Together, these tools help you notice what your body, emotions, and history have been communicating—without needing to analyze, justify, or relive the past. They’re designed to help you recognize early signals of overwhelm, understand how you learned to adapt, and begin building trust with your own experience. You can use them slowly, non-linearly, and in whatever order feels safest—because healing doesn’t begin with fixing, it begins with being believed.


Frequently Asked Questions

What does it mean that healing is a spiral?
It means growth happens through cycles of revisiting themes with increasing awareness, capacity, and choice—rather than permanently eliminating experiences.

Why do neurodivergent people revisit the same struggles?
Because neurodivergent nervous systems integrate experiences in layers, especially as safety, language, and self-understanding increase. This is a common aspect of mental health, where healing isn’t linear and progress often involves revisiting challenges as part of the broader healing process.
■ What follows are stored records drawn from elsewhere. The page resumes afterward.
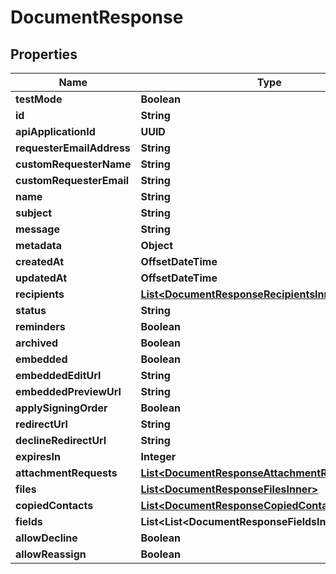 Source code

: 

# DocumentResponse


## Properties

| Name | Type | Description | Notes |
|------------ | ------------- | ------------- | -------------|
|**testMode** | **Boolean** |  |  |
|**id** | **String** |  |  |
|**apiApplicationId** | **UUID** |  |  [optional] |
|**requesterEmailAddress** | **String** |  |  [optional] |
|**customRequesterName** | **String** |  |  [optional] |
|**customRequesterEmail** | **String** |  |  [optional] |
|**name** | **String** |  |  [optional] |
|**subject** | **String** |  |  [optional] |
|**message** | **String** |  |  [optional] |
|**metadata** | **Object** |  |  [optional] |
|**createdAt** | **OffsetDateTime** |  |  [optional] |
|**updatedAt** | **OffsetDateTime** |  |  [optional] |
|**recipients** | [**List&lt;DocumentResponseRecipientsInner&gt;**](DocumentResponseRecipientsInner.md) |  |  [optional] |
|**status** | **String** |  |  [optional] |
|**reminders** | **Boolean** |  |  [optional] |
|**archived** | **Boolean** |  |  [optional] |
|**embedded** | **Boolean** |  |  [optional] |
|**embeddedEditUrl** | **String** |  |  [optional] |
|**embeddedPreviewUrl** | **String** |  |  [optional] |
|**applySigningOrder** | **Boolean** |  |  [optional] |
|**redirectUrl** | **String** |  |  [optional] |
|**declineRedirectUrl** | **String** |  |  [optional] |
|**expiresIn** | **Integer** |  |  [optional] |
|**attachmentRequests** | [**List&lt;DocumentResponseAttachmentRequestsInner&gt;**](DocumentResponseAttachmentRequestsInner.md) |  |  [optional] |
|**files** | [**List&lt;DocumentResponseFilesInner&gt;**](DocumentResponseFilesInner.md) |  |  [optional] |
|**copiedContacts** | [**List&lt;DocumentResponseCopiedContactsInner&gt;**](DocumentResponseCopiedContactsInner.md) |  |  [optional] |
|**fields** | **List&lt;List&lt;DocumentResponseFieldsInnerInner&gt;&gt;** |  |  [optional] |
|**allowDecline** | **Boolean** |  |  [optional] |
|**allowReassign** | **Boolean** |  |  [optional] |



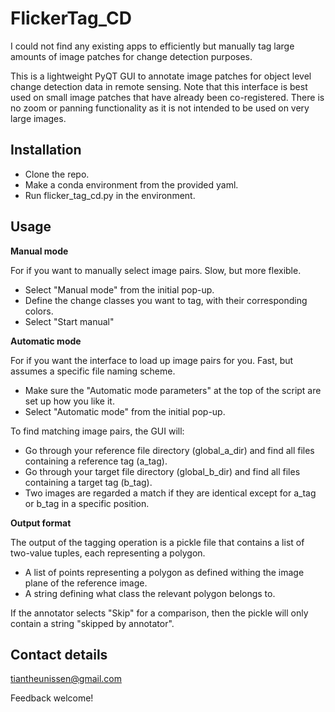 # FlickerTag_CD
I could not find any existing apps to efficiently but manually tag large amounts of image patches for change detection purposes.

This is a lightweight PyQT GUI to annotate image patches for object level change detection data in remote sensing.
Note that this interface is best used on small image patches that have already been co-registered.
There is no zoom or panning functionality as it is not intended to be used on very large images.

## Installation

 - Clone the repo.
 - Make a conda environment from the provided yaml.
 - Run flicker_tag_cd.py in the environment.

## Usage

**Manual mode**

For if you want to manually select image pairs. Slow, but more flexible.
 - Select "Manual mode" from the initial pop-up.
 - Define the change classes you want to tag, with their corresponding colors.
 - Select "Start manual"

**Automatic mode**

For if you want the interface to load up image pairs for you. Fast, but assumes a specific file naming scheme.
 - Make sure the "Automatic mode parameters" at the top of the script are set up how you like it.
 - Select "Automatic mode" from the initial pop-up.

To find matching image pairs, the GUI will:
 - Go through your reference file directory (global_a_dir) and find all files containing a reference tag (a_tag).
 - Go through your target file directory (global_b_dir) and find all files containing a target tag (b_tag).
 - Two images are regarded a match if they are identical except for a_tag or b_tag in a specific position.

**Output format**

The output of the tagging operation is a pickle file that contains a list of two-value tuples, each representing a polygon.
 - A list of points representing a polygon as defined withing the image plane of the reference image.
 - A string defining what class the relevant polygon belongs to.

If the annotator selects "Skip" for a comparison, then the pickle will only contain a string "skipped by annotator".

## Contact details

tiantheunissen@gmail.com

Feedback welcome!


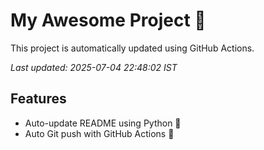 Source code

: # My Awesome Project 🚀

This project is automatically updated using GitHub Actions.

_Last updated: 2025-07-04 22:48:02 IST_

## Features
- Auto-update README using Python 🐍
- Auto Git push with GitHub Actions 🤖
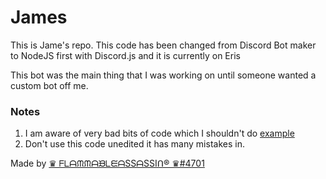 # James

This is Jame's repo. This code has been changed from Discord Bot maker to NodeJS first with Discord.js and it is currently on Eris

This bot was the main thing that I was working on until someone wanted a custom bot off me.

### Notes
1. I am aware of very bad bits of code which I shouldn't do [example](https://github.com/flamableassassin/james/blob/99cd56bea3dc729d6e9ffc374406c1b3d893ec33/src/events/message.js#L62)
2. Don't use this code unedited it has many mistakes in.

Made by [♛ ᖴᒪᗩᙏᙏᗩᙖᒪᙓᗩSSᗩSSIᑎ® ♛#4701](https://highlyflammable.tech/)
Is revisiting old patterns a sign of failure?
No. It’s often a sign that you’re meeting familiar material with more resources and less self-abandonment than before. Emotional challenges like self hate can arise during this process, but therapy and support can help manage these feelings and support continued growth.

How can I tell if I’m making progress in spiral healing?
Look for reduced self-blame, earlier awareness, faster recovery, clearer boundaries, and increased self-trust—even if challenges still appear.